- [What needs to be done] In the entries below, find the line with "## Back end" and the line with "## Documentation". Reproduce those two lines and every line between them exactly, and nothing more.

- [Given data]
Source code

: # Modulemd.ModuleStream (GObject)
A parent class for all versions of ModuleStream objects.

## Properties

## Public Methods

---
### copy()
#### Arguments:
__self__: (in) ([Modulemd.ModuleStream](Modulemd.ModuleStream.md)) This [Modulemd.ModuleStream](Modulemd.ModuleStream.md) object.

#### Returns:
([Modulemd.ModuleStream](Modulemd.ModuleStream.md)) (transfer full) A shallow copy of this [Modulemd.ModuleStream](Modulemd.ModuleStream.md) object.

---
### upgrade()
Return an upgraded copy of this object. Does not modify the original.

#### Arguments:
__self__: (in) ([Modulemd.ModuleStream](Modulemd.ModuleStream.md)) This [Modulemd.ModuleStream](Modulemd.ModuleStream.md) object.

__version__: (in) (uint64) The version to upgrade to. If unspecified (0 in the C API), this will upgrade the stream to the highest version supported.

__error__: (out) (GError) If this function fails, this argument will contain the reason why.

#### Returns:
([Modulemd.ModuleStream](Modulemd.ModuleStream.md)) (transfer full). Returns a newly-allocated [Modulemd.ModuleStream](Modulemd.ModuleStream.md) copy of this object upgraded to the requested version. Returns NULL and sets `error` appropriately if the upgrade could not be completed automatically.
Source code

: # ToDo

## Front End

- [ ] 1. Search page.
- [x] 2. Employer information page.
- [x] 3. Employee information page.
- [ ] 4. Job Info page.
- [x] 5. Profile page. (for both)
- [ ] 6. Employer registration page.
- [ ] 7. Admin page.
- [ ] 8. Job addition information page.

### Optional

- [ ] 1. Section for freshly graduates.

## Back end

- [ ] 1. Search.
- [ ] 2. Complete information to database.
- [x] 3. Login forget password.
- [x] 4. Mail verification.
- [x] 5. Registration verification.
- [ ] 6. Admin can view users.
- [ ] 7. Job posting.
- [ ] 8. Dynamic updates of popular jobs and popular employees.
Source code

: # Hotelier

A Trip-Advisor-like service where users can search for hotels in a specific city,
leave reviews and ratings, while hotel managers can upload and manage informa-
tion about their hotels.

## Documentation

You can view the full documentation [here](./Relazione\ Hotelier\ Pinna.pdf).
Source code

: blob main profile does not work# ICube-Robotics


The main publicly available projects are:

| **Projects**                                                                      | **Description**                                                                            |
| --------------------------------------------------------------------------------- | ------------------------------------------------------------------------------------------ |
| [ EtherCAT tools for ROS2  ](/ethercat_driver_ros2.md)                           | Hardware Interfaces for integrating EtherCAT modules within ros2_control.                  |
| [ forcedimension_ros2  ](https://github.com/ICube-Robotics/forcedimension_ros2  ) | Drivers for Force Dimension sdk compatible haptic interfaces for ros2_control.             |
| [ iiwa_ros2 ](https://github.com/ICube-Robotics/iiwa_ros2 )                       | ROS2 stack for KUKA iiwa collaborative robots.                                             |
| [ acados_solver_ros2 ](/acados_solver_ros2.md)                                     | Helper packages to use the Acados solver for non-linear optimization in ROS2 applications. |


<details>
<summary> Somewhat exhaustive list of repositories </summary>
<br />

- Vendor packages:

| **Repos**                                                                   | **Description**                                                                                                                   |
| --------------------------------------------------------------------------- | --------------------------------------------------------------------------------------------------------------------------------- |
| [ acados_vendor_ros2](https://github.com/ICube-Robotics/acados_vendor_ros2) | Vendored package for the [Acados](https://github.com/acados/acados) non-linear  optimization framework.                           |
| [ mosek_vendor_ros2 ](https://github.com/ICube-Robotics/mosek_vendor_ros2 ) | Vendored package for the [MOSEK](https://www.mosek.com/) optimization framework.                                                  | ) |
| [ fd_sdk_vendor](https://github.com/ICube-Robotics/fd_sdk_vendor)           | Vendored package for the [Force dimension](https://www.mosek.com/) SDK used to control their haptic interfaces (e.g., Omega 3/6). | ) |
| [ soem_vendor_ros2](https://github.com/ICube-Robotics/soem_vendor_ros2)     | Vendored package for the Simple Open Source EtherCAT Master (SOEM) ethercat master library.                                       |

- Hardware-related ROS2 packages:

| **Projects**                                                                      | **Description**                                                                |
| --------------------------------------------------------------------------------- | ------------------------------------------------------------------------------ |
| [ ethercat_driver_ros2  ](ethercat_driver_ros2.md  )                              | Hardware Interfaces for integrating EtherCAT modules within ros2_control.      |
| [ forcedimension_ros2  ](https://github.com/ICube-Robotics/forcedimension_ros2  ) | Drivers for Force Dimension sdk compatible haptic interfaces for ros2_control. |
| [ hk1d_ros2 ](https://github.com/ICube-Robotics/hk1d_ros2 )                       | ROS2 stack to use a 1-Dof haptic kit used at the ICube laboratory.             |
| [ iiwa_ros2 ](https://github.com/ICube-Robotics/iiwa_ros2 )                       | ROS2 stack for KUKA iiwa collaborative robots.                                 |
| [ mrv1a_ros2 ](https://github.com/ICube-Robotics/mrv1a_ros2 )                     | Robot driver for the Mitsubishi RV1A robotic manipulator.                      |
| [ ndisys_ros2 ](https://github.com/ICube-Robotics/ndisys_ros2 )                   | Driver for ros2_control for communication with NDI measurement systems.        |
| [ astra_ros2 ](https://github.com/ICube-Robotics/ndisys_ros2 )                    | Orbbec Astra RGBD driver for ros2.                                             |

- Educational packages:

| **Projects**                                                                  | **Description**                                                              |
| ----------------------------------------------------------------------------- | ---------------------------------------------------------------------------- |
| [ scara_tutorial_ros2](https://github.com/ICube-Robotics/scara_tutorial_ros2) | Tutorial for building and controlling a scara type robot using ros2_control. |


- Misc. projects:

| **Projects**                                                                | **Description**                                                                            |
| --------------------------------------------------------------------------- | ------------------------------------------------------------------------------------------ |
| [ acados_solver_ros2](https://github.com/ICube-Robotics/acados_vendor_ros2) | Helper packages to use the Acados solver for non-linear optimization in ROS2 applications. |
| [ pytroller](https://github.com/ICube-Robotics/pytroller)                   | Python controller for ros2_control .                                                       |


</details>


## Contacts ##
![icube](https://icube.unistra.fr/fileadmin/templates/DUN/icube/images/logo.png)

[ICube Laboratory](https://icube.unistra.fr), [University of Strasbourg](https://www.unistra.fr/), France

- [Exercise response]
## Back end

- [ ] 1. Search.
- [ ] 2. Complete information to database.
- [x] 3. Login forget password.
- [x] 4. Mail verification.
- [x] 5. Registration verification.
- [ ] 6. Admin can view users.
- [ ] 7. Job posting.
- [ ] 8. Dynamic updates of popular jobs and popular employees.
Source code

: # Hotelier

A Trip-Advisor-like service where users can search for hotels in a specific city,
leave reviews and ratings, while hotel managers can upload and manage informa-
tion about their hotels.

## Documentation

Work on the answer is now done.